The two leaders are confident of an unprecedented level of cooperation to ensure peace and stability in the Indian Ocean and the Pacific. The space agencies will join hands in monitoring maritime, not just that, the navies of the two countries will carry out joint exercises, actively coordinate between respective military bases, with a robust mechanism of intelligence sharing. Prime Minister Modi described France as ‘one of India’s most trusted defence partners’ and the pact on reciprocal logistics support between the armed forces a “golden step” in defence cooperation. The two leaders emphasised the importance of the regular joint military exercises.
The two countries have a common enemy, perpetrators of terrorist activities. Macron insisted that India and France have to work together on the issues of terrorism, financing of terror activities and radicalisation on the internet. The Joint Strategic Vision of India-France Cooperation in the Indian Ocean Region ‘will be crucial in order to maintain the safety of international sea lanes for unimpeded commerce and communications in accordance with the international law, for countering maritime terrorism and piracy, for building maritime domain awareness, for capacity building and for greater coordination in regional/international fora in the region,’ according to the India-France joint statement. The Joint Vision Statement on the Indian Ocean Region seems to be an attempt to counter growing presence and influence of China. But, Macron has also made a commitment to support the Belt and Road Initiative along with China.
Macron played an excellent salesperson in India, which is one of the biggest buyers of military hardware in the world. Describing India and France interests as ‘aligned’, Macron stressed that “India had made a sovereign decision in this respect (the Rafale fighter deal) and we are monitoring the progress in the field. We very much want to continue the programme. It is a long-term contract which is mutually beneficial. I personally consider it as the heart of the strategic partnership.”
The 2016 government-to-government deal is to buy 36 Rafale fighter jets at a cost of Rs 58,000-crore. The deal has been under attack by the opposition led by the Congress party, which describes it as “insurmountable loss” of taxpayers’ money as the cost of each aircraft is three times more than what the previous UPA had negotiated with France in 2012. The opposition accuses the government of unfairly bestowing benefits to the Anil Ambani’s Reliance Defence Ltd by making it the French firm’s Indian partner.
Thanks to this deal, and other initiatives in the field of defence, some experts are of the view, that France would be soon a new Russia as far as defence cooperation is concerned. Mig-21 aircraft deal with France in 1961 was significant as Mig-21s formed the backbone of India Air Force for decades. Despite perceptible change in focus, with new strategic partners in the making, particularly the US, Israel and now France, Russia still remains a prime arms exporter, accounting for 68 per cent of India’s arms imports between 2012 and 2016. But this is likely to change in the years to come, as Russia, lately, has reached out to Pakistan. Whereas France has refrained from making any sales pitch to Pakistan in order to build strong defence ties with India.

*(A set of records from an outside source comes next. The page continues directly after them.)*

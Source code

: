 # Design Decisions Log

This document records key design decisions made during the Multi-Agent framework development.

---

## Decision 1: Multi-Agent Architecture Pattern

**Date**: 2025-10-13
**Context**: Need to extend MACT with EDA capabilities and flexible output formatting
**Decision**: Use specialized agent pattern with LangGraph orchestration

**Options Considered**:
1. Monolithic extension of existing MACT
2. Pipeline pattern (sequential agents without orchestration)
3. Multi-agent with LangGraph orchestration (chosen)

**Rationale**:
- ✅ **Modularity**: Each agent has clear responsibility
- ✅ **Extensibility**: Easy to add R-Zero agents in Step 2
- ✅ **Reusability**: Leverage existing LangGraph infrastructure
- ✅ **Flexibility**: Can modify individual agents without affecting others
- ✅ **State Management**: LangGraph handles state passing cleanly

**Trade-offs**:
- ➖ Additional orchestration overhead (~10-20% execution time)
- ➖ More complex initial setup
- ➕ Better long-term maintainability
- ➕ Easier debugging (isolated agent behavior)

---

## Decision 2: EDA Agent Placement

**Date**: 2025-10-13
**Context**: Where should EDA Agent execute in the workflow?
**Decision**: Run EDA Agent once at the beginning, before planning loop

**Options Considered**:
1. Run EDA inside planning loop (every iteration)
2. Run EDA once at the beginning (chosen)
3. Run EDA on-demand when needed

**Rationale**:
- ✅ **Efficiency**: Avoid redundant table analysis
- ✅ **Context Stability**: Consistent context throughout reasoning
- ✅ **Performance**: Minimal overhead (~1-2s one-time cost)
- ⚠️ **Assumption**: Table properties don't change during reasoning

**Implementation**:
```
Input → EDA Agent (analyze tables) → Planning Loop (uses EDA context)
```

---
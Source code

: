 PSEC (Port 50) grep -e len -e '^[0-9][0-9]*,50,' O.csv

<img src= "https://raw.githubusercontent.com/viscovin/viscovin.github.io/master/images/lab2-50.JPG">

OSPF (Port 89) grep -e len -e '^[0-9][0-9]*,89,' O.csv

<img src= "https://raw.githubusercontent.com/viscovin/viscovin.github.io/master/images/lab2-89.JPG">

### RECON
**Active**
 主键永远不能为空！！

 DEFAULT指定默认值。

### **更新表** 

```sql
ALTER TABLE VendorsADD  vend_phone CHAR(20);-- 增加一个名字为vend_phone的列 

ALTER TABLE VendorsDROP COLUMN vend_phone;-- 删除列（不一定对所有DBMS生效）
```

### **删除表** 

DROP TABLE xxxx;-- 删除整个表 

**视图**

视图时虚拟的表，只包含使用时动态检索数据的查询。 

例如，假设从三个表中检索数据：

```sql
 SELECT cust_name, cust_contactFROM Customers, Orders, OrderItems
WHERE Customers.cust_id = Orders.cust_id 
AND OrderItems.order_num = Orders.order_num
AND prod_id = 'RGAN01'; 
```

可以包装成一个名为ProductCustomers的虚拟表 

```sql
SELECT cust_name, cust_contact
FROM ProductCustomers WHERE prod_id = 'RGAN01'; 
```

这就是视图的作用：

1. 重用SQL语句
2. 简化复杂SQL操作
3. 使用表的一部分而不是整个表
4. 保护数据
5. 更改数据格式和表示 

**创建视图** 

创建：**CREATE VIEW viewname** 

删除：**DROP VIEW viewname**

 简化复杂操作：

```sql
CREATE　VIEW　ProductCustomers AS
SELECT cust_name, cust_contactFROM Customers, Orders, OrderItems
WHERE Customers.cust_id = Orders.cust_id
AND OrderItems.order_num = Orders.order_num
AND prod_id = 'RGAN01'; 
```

The initiative of India and France to bring 61 countries into the fold of the International Solar Alliance (ISA) appears to be revolutionary. It has the potential to challenge fossil-fuel energy resources based geopolitical power structures by partnering with countries primarily in the tropical region with abundant sunshine. ISA has committed to ensure cheaper solar energy and increase avenues for financing, with special focus on the less developed countries. It’s ironical that countries blessed with excellent solar energy source are also amongst the most energy-poor. While $1 trillion is required to meet ISA goals by 2030, India and France have made a substantial contribution to the cause by committing $1.4 billion and $1.3 billion, respectively.
The two leaders, Modi and Macron, were happy with the strong surge of tourist exchange between the two countries. Macron, 40, accompanied by his wife, Brigitte, 64, took time off from their busy schedule to make a ‘romantic’ visit to Taj Mahal in Agra. “The Mughals and Islam have a share in it, but it is also bears witness to universality that makes India and continues to do so. Thank you for this lesson of beauty, love and universality,” Macron wrote in French in the visitor’s book at Taj Mahal. Highlighting India’s influence o literary life in France, Macron said, “During 18th and 19th century many French writers had travelled to India and found a lot of inspiration and tried to translate a lot of works from Sanskrit to French.”